For each line of the listing that contains "look", make a copy and return it.
──────
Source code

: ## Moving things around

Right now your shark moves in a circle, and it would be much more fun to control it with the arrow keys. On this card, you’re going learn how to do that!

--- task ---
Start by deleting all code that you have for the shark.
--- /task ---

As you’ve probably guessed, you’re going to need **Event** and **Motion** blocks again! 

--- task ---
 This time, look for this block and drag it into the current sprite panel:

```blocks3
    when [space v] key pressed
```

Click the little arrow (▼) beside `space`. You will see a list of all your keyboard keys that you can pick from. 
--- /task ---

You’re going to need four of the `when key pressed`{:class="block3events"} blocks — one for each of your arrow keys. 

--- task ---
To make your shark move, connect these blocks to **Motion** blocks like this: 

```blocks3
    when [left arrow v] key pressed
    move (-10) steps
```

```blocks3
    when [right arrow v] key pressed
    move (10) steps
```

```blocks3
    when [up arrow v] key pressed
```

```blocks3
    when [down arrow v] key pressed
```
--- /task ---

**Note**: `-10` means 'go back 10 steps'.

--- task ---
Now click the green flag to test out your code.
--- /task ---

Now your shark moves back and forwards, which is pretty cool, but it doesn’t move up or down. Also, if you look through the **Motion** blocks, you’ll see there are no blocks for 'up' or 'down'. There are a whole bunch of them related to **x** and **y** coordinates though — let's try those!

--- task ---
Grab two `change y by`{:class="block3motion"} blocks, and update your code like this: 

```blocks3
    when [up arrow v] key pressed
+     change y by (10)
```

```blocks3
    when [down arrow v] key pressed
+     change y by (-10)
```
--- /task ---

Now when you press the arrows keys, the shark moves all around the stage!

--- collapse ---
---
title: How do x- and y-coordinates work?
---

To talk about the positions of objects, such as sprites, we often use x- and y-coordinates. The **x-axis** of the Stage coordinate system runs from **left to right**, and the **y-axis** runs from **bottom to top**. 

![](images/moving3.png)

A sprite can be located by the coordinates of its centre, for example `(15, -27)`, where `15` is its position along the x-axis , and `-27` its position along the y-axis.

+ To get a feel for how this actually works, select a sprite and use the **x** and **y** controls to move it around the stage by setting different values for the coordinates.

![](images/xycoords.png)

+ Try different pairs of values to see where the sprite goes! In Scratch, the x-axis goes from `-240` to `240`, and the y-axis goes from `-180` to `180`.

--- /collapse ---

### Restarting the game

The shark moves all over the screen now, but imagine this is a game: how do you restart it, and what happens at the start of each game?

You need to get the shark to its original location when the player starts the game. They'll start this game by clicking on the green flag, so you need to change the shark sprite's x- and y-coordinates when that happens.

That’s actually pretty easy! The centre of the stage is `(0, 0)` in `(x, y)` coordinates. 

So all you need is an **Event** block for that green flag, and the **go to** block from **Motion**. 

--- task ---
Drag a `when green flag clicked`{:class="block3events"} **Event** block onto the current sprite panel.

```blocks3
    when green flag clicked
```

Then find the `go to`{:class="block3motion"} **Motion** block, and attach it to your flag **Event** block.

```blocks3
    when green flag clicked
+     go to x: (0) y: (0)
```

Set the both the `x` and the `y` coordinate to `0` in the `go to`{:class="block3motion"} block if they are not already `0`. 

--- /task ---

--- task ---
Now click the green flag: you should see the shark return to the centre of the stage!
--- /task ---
──────
> [Result of the task]:
 This time, look for this block and drag it into the current sprite panel:
Now your shark moves back and forwards, which is pretty cool, but it doesn’t move up or down. Also, if you look through the **Motion** blocks, you’ll see there are no blocks for 'up' or 'down'. There are a whole bunch of them related to **x** and **y** coordinates though — let's try those!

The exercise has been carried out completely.